By Parker McKenzie
The Australian Education Union is asking Knox City Council to continue offering kindergarten services after the council announced a review of its 29 sessional services throughout the local government area in 2022.
Knox City Council released a statement on Wednesday 7 June stating that the council will meet on Monday 19 June to “decide on a preferred option for its future role in kindergarten services.”
“There are some big changes coming for kindergarten as part of the state government’s decision to increase hours, make kindergarten free and offer a second year of kindergarten before school,” the council said.

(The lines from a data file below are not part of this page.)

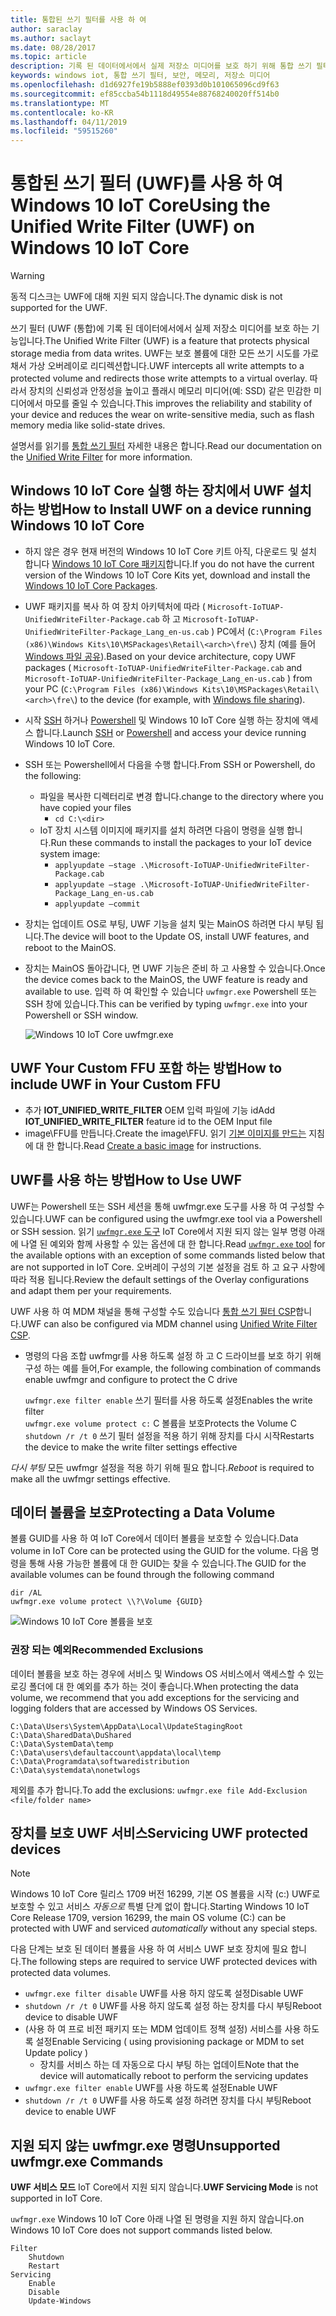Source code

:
 ```yaml
---
title: 통합된 쓰기 필터를 사용 하 여
author: saraclay
ms.author: saclayt
ms.date: 08/28/2017
ms.topic: article
description: 기록 된 데이터에서에서 실제 저장소 미디어를 보호 하기 위해 통합 쓰기 필터를 사용 하는 방법에 알아봅니다.
keywords: windows iot, 통합 쓰기 필터, 보안, 메모리, 저장소 미디어
ms.openlocfilehash: d1d6927fe19b5888ef0393d0b101065096cd9f63
ms.sourcegitcommit: ef85ccba54b1118d49554e88768240020ff514b0
ms.translationtype: MT
ms.contentlocale: ko-KR
ms.lasthandoff: 04/11/2019
ms.locfileid: "59515260"
---
```

# <a name="using-the-unified-write-filter-uwf-on-windows-10-iot-core"></a><span data-ttu-id="8c5fc-104">통합된 쓰기 필터 (UWF)를 사용 하 여 Windows 10 IoT Core</span><span class="sxs-lookup"><span data-stu-id="8c5fc-104">Using the Unified Write Filter (UWF) on Windows 10 IoT Core</span></span>

> [!WARNING]
> <span data-ttu-id="8c5fc-105">동적 디스크는 UWF에 대해 지원 되지 않습니다.</span><span class="sxs-lookup"><span data-stu-id="8c5fc-105">The dynamic disk is not supported for the UWF.</span></span>

<span data-ttu-id="8c5fc-106">쓰기 필터 (UWF (통합)에 기록 된 데이터에서에서 실제 저장소 미디어를 보호 하는 기능입니다.</span><span class="sxs-lookup"><span data-stu-id="8c5fc-106">The Unified Write Filter (UWF) is a feature that protects physical storage media from data writes.</span></span> <span data-ttu-id="8c5fc-107">UWF는 보호 볼륨에 대한 모든 쓰기 시도를 가로채서 가상 오버레이로 리디렉션합니다.</span><span class="sxs-lookup"><span data-stu-id="8c5fc-107">UWF intercepts all write attempts to a protected volume and redirects those write attempts to a virtual overlay.</span></span> <span data-ttu-id="8c5fc-108">따라서 장치의 신뢰성과 안정성을 높이고 플래시 메모리 미디어(예: SSD) 같은 민감한 미디어에서 마모를 줄일 수 있습니다.</span><span class="sxs-lookup"><span data-stu-id="8c5fc-108">This improves the reliability and stability of your device and reduces the wear on write-sensitive media, such as flash memory media like solid-state drives.</span></span>

<span data-ttu-id="8c5fc-109">설명서를 읽기를 [통합 쓰기 필터](https://docs.microsoft.com/windows-hardware/customize/enterprise/unified-write-filter) 자세한 내용은 합니다.</span><span class="sxs-lookup"><span data-stu-id="8c5fc-109">Read our documentation on the [Unified Write Filter](https://docs.microsoft.com/windows-hardware/customize/enterprise/unified-write-filter) for more information.</span></span>

## <a name="how-to-install-uwf-on-a-device-running-windows-10-iot-core"></a><span data-ttu-id="8c5fc-110">Windows 10 IoT Core 실행 하는 장치에서 UWF 설치 하는 방법</span><span class="sxs-lookup"><span data-stu-id="8c5fc-110">How to Install UWF on a device running Windows 10 IoT Core</span></span>

* <span data-ttu-id="8c5fc-111">하지 않은 경우 현재 버전의 Windows 10 IoT Core 키트 아직, 다운로드 및 설치 합니다 [Windows 10 IoT Core 패키지](https://www.microsoft.com/en-us/software-download/windows10iotcore)합니다.</span><span class="sxs-lookup"><span data-stu-id="8c5fc-111">If you do not have the current version of the Windows 10 IoT Core Kits yet, download and install the [Windows 10 IoT Core Packages](https://www.microsoft.com/en-us/software-download/windows10iotcore).</span></span>
* <span data-ttu-id="8c5fc-112">UWF 패키지를 복사 하 여 장치 아키텍처에 따라 ( `Microsoft-IoTUAP-UnifiedWriteFilter-Package.cab` 하 고 `Microsoft-IoTUAP-UnifiedWriteFilter-Package_Lang_en-us.cab` ) PC에서 (`C:\Program Files (x86)\Windows Kits\10\MSPackages\Retail\<arch>\fre\`) 장치 (예를 들어 [Windows 파일 공유](../manage-your-device/WindowsFileSharing.md)).</span><span class="sxs-lookup"><span data-stu-id="8c5fc-112">Based on your device architecture, copy UWF packages ( `Microsoft-IoTUAP-UnifiedWriteFilter-Package.cab` and `Microsoft-IoTUAP-UnifiedWriteFilter-Package_Lang_en-us.cab` ) from your PC (`C:\Program Files (x86)\Windows Kits\10\MSPackages\Retail\<arch>\fre\`) to the device (for example, with [Windows file sharing](../manage-your-device/WindowsFileSharing.md)).</span></span>
* <span data-ttu-id="8c5fc-113">시작 [SSH](../connect-your-device/SSH.md) 하거나 [Powershell](../connect-your-device/PowerShell.md) 및 Windows 10 IoT Core 실행 하는 장치에 액세스 합니다.</span><span class="sxs-lookup"><span data-stu-id="8c5fc-113">Launch [SSH](../connect-your-device/SSH.md) or [Powershell](../connect-your-device/PowerShell.md) and access your device running Windows 10 IoT Core.</span></span>
* <span data-ttu-id="8c5fc-114">SSH 또는 Powershell에서 다음을 수행 합니다.</span><span class="sxs-lookup"><span data-stu-id="8c5fc-114">From SSH or Powershell, do the following:</span></span>
  * <span data-ttu-id="8c5fc-115">파일을 복사한 디렉터리로 변경 합니다.</span><span class="sxs-lookup"><span data-stu-id="8c5fc-115">change to the directory where you have copied your files</span></span>
    * `cd C:\<dir>`
  * <span data-ttu-id="8c5fc-116">IoT 장치 시스템 이미지에 패키지를 설치 하려면 다음이 명령을 실행 합니다.</span><span class="sxs-lookup"><span data-stu-id="8c5fc-116">Run these commands to install the packages to your IoT device system image:</span></span>
    * `applyupdate –stage .\Microsoft-IoTUAP-UnifiedWriteFilter-Package.cab`
    * `applyupdate –stage .\Microsoft-IoTUAP-UnifiedWriteFilter-Package_Lang_en-us.cab`
    * `applyupdate –commit`
* <span data-ttu-id="8c5fc-117">장치는 업데이트 OS로 부팅, UWF 기능을 설치 및는 MainOS 하려면 다시 부팅 됩니다.</span><span class="sxs-lookup"><span data-stu-id="8c5fc-117">The device will boot to the Update OS, install UWF features, and reboot to the MainOS.</span></span>
* <span data-ttu-id="8c5fc-118">장치는 MainOS 돌아갑니다, 면 UWF 기능은 준비 하 고 사용할 수 있습니다.</span><span class="sxs-lookup"><span data-stu-id="8c5fc-118">Once the device comes back to the MainOS, the UWF feature is ready and available to use.</span></span> <span data-ttu-id="8c5fc-119">입력 하 여 확인할 수 있습니다 ```uwfmgr.exe``` Powershell 또는 SSH 창에 있습니다.</span><span class="sxs-lookup"><span data-stu-id="8c5fc-119">This can be verified by typing ```uwfmgr.exe``` into your Powershell or SSH window.</span></span>

  ![Windows 10 IoT Core uwfmgr.exe](../media/UnifiedWriteFilter/uwfmgr.png)


## <a name="how-to-include-uwf-in-your-custom-ffu"></a><span data-ttu-id="8c5fc-121">UWF Your Custom FFU 포함 하는 방법</span><span class="sxs-lookup"><span data-stu-id="8c5fc-121">How to include UWF in Your Custom FFU</span></span> 

* <span data-ttu-id="8c5fc-122">추가 **IOT_UNIFIED_WRITE_FILTER** OEM 입력 파일에 기능 id</span><span class="sxs-lookup"><span data-stu-id="8c5fc-122">Add **IOT_UNIFIED_WRITE_FILTER** feature id to the OEM Input file</span></span> 
* <span data-ttu-id="8c5fc-123">image\FFU를 만듭니다.</span><span class="sxs-lookup"><span data-stu-id="8c5fc-123">Create the image\FFU.</span></span> <span data-ttu-id="8c5fc-124">읽기 [기본 이미지를 만드는](https://docs.microsoft.com/windows-hardware/manufacture/iot/create-a-basic-image) 지침에 대 한 합니다.</span><span class="sxs-lookup"><span data-stu-id="8c5fc-124">Read [Create a basic image](https://docs.microsoft.com/windows-hardware/manufacture/iot/create-a-basic-image) for instructions.</span></span>


## <a name="how-to-use-uwf"></a><span data-ttu-id="8c5fc-125">UWF를 사용 하는 방법</span><span class="sxs-lookup"><span data-stu-id="8c5fc-125">How to Use UWF</span></span>

<span data-ttu-id="8c5fc-126">UWF는 Powershell 또는 SSH 세션을 통해 uwfmgr.exe 도구를 사용 하 여 구성할 수 있습니다.</span><span class="sxs-lookup"><span data-stu-id="8c5fc-126">UWF can be configured using the uwfmgr.exe tool via a Powershell or SSH session.</span></span>
<span data-ttu-id="8c5fc-127">읽기 [ `uwfmgr.exe` 도구](https://docs.microsoft.com/windows-hardware/customize/enterprise/uwfmgrexe) IoT Core에서 지원 되지 않는 일부 명령 아래에 나열 된 예외와 함께 사용할 수 있는 옵션에 대 한 합니다.</span><span class="sxs-lookup"><span data-stu-id="8c5fc-127">Read [`uwfmgr.exe` tool](https://docs.microsoft.com/windows-hardware/customize/enterprise/uwfmgrexe) for the available options with an exception of some commands listed below that are not supported in IoT Core.</span></span>
<span data-ttu-id="8c5fc-128">오버레이 구성의 기본 설정을 검토 하 고 요구 사항에 따라 적용 됩니다.</span><span class="sxs-lookup"><span data-stu-id="8c5fc-128">Review the default settings of the Overlay configurations and adapt them per your requirements.</span></span>

<span data-ttu-id="8c5fc-129">UWF 사용 하 여 MDM 채널을 통해 구성할 수도 있습니다 [통합 쓰기 필터 CSP](https://docs.microsoft.com/windows/client-management/mdm/unifiedwritefilter-csp)합니다.</span><span class="sxs-lookup"><span data-stu-id="8c5fc-129">UWF can also be configured via MDM channel using [Unified Write Filter CSP](https://docs.microsoft.com/windows/client-management/mdm/unifiedwritefilter-csp).</span></span>


* <span data-ttu-id="8c5fc-130">명령의 다음 조합 uwfmgr를 사용 하도록 설정 하 고 C 드라이브를 보호 하기 위해 구성 하는 예를 들어,</span><span class="sxs-lookup"><span data-stu-id="8c5fc-130">For example, the following combination of commands enable uwfmgr and configure to protect the C drive</span></span>

  `uwfmgr.exe filter enable`      <span data-ttu-id="8c5fc-131">쓰기 필터를 사용 하도록 설정</span><span class="sxs-lookup"><span data-stu-id="8c5fc-131">Enables the write filter</span></span>
  <br>
  `uwfmgr.exe volume protect c:`  <span data-ttu-id="8c5fc-132">C 볼륨을 보호</span><span class="sxs-lookup"><span data-stu-id="8c5fc-132">Protects the Volume C</span></span>
  <br>
  `shutdown /r /t 0`              <span data-ttu-id="8c5fc-133">쓰기 필터 설정을 적용 하기 위해 장치를 다시 시작</span><span class="sxs-lookup"><span data-stu-id="8c5fc-133">Restarts the device to make the write filter settings effective</span></span>

<span data-ttu-id="8c5fc-134">*다시 부팅* 모든 uwfmgr 설정을 적용 하기 위해 필요 합니다.</span><span class="sxs-lookup"><span data-stu-id="8c5fc-134">*Reboot* is required to make all the uwfmgr settings effective.</span></span> 


## <a name="protecting-a-data-volume"></a><span data-ttu-id="8c5fc-135">데이터 볼륨을 보호</span><span class="sxs-lookup"><span data-stu-id="8c5fc-135">Protecting a Data Volume</span></span>

<span data-ttu-id="8c5fc-136">볼륨 GUID를 사용 하 여 IoT Core에서 데이터 볼륨을 보호할 수 있습니다.</span><span class="sxs-lookup"><span data-stu-id="8c5fc-136">Data volume in IoT Core can be protected using the GUID for the volume.</span></span> <span data-ttu-id="8c5fc-137">다음 명령을 통해 사용 가능한 볼륨에 대 한 GUID는 찾을 수 있습니다.</span><span class="sxs-lookup"><span data-stu-id="8c5fc-137">The GUID for the available volumes can be found through the following command</span></span>

  `dir /AL`
  <br>
  `uwfmgr.exe volume protect \\?\Volume {GUID}`


  ![Windows 10 IoT Core 볼륨을 보호](../media/UnifiedWriteFilter/uwfmgr_protect.png)

### <a name="recommended-exclusions"></a><span data-ttu-id="8c5fc-139">권장 되는 예외</span><span class="sxs-lookup"><span data-stu-id="8c5fc-139">Recommended Exclusions</span></span>
<span data-ttu-id="8c5fc-140">데이터 볼륨을 보호 하는 경우에 서비스 및 Windows OS 서비스에서 액세스할 수 있는 로깅 폴더에 대 한 예외를 추가 하는 것이 좋습니다.</span><span class="sxs-lookup"><span data-stu-id="8c5fc-140">When protecting the data volume, we recommend that you add exceptions for the servicing and logging folders that are accessed by Windows OS Services.</span></span>

```
C:\Data\Users\System\AppData\Local\UpdateStagingRoot
C:\Data\SharedData\DuShared
C:\Data\SystemData\temp
C:\Data\users\defaultaccount\appdata\local\temp
C:\Data\Programdata\softwaredistribution
C:\Data\systemdata\nonetwlogs
```

<span data-ttu-id="8c5fc-141">제외를 추가 합니다.</span><span class="sxs-lookup"><span data-stu-id="8c5fc-141">To add the exclusions:</span></span> `uwfmgr.exe file Add-Exclusion <file/folder name>`



## <a name="servicing-uwf-protected-devices"></a><span data-ttu-id="8c5fc-142">장치를 보호 UWF 서비스</span><span class="sxs-lookup"><span data-stu-id="8c5fc-142">Servicing UWF protected devices</span></span>

> [!Note]
> <span data-ttu-id="8c5fc-143">Windows 10 IoT Core 릴리스 1709 버전 16299, 기본 OS 볼륨을 시작 (c:\) UWF로 보호할 수 있고 서비스 *자동으로* 특별 단계 없이 합니다.</span><span class="sxs-lookup"><span data-stu-id="8c5fc-143">Starting Windows 10 IoT Core Release 1709, version 16299, the main OS volume (C:\) can be protected with UWF and serviced *automatically* without any special steps.</span></span>

<span data-ttu-id="8c5fc-144">다음 단계는 보호 된 데이터 볼륨을 사용 하 여 서비스 UWF 보호 장치에 필요 합니다.</span><span class="sxs-lookup"><span data-stu-id="8c5fc-144">The following steps are required to service UWF protected devices with protected data volumes.</span></span>

* `uwfmgr.exe filter disable` <span data-ttu-id="8c5fc-145">UWF를 사용 하지 않도록 설정</span><span class="sxs-lookup"><span data-stu-id="8c5fc-145">Disable UWF</span></span>
* `shutdown /r /t 0` <span data-ttu-id="8c5fc-146">UWF를 사용 하지 않도록 설정 하는 장치를 다시 부팅</span><span class="sxs-lookup"><span data-stu-id="8c5fc-146">Reboot device to disable UWF</span></span>
* <span data-ttu-id="8c5fc-147">(사용 하 여 프로 비전 패키지 또는 MDM 업데이트 정책 설정) 서비스를 사용 하도록 설정</span><span class="sxs-lookup"><span data-stu-id="8c5fc-147">Enable Servicing ( using provisioning package or MDM to set Update policy )</span></span>
   * <span data-ttu-id="8c5fc-148">장치를 서비스 하는 데 자동으로 다시 부팅 하는 업데이트</span><span class="sxs-lookup"><span data-stu-id="8c5fc-148">Note that the device will automatically reboot to perform the servicing updates</span></span>
* `uwfmgr.exe filter enable` <span data-ttu-id="8c5fc-149">UWF를 사용 하도록 설정</span><span class="sxs-lookup"><span data-stu-id="8c5fc-149">Enable UWF</span></span>
* `shutdown /r /t 0` <span data-ttu-id="8c5fc-150">UWF를 사용 하도록 설정 하려면 장치를 다시 부팅</span><span class="sxs-lookup"><span data-stu-id="8c5fc-150">Reboot device to enable UWF</span></span>

## <a name="unsupported-uwfmgrexe-commands"></a><span data-ttu-id="8c5fc-151">지원 되지 않는 uwfmgr.exe 명령</span><span class="sxs-lookup"><span data-stu-id="8c5fc-151">Unsupported uwfmgr.exe Commands</span></span>

<span data-ttu-id="8c5fc-152">**UWF 서비스 모드** IoT Core에서 지원 되지 않습니다.</span><span class="sxs-lookup"><span data-stu-id="8c5fc-152">**UWF Servicing Mode** is not supported in IoT Core.</span></span>

`uwfmgr.exe` <span data-ttu-id="8c5fc-153">Windows 10 IoT Core 아래 나열 된 명령을 지원 하지 않습니다.</span><span class="sxs-lookup"><span data-stu-id="8c5fc-153">on Windows 10 IoT Core does not support commands listed below.</span></span>

```
Filter 
    Shutdown 
    Restart 
Servicing 
    Enable 
    Disable 
    Update-Windows
```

“In light of this, Council has been reviewing its kindergarten services. This is the responsible thing to do when there are such big changes ahead that could have impacts for our services and our community.”
The statement said no decision had been made yet and any changes will be effective from January 2025.
AEU Victoria launched a petition on Friday 2 June, asking the council to continue running its kindergartens.
“If Knox Council abandons kindergarten programs, it would mean that the families of 3 and 4-year-old children in the Knox area would no longer be able to access Knox Council-delivered free kindergarten programs,” the petition said.
“Currently the Council delivers high-quality play-based early childhood education.”
At the time of publishing, the petition has been signed 893 times.
At a council meeting on Monday 27 February, the council was presented with a report offering three options for the future of its kindergarten services: reducing the number of sites where it offers kindergarten and increasing to 15 hours a week for all three and four-year-olds, providing sessional kindergarten only at the Knox Children and Family Centres in Bayswater and Wantirna South and no longer providing any sessional kindergarten services.
The council said the “thorough service review has included financial modelling, staff feedback, community consultation and the assessment of a demographically representative community panel.”
“Knox is one of very few councils left in Melbourne that directly provides kindergarten on the scale that we do so these changes affect us more than other councils,” the council said.
“There are many services we provide on behalf of state and federal governments where funding has not kept up with the cost of providing services over time, and that is a risk that Council has to consider very carefully.”
Capire Consulting was appointed as an independent consultant to select a “demographically representative” panel to “seek the views of the community” on the changes. The panel met during March and April to review each option, and a statement from the panel will be presented to the council and published online.
Knox City Council operates 29 sessional kindergarten services in single-room, standalone facilities at a cost of $3.3 million to the council budget each year.
Since January 2022, the council’s kindergarten services have provided five hours of kindergarten to three-year-old children and 15 hours to four-year-old children. The state government’s expansion of universal kindergarten will see 4-year-olds receive 30 hours of pre-prep from 2025 and 15 hours for 3-year-olds from 2029.
The Victorian government provides a subsidy of $2500 per child to kindergarten service providers.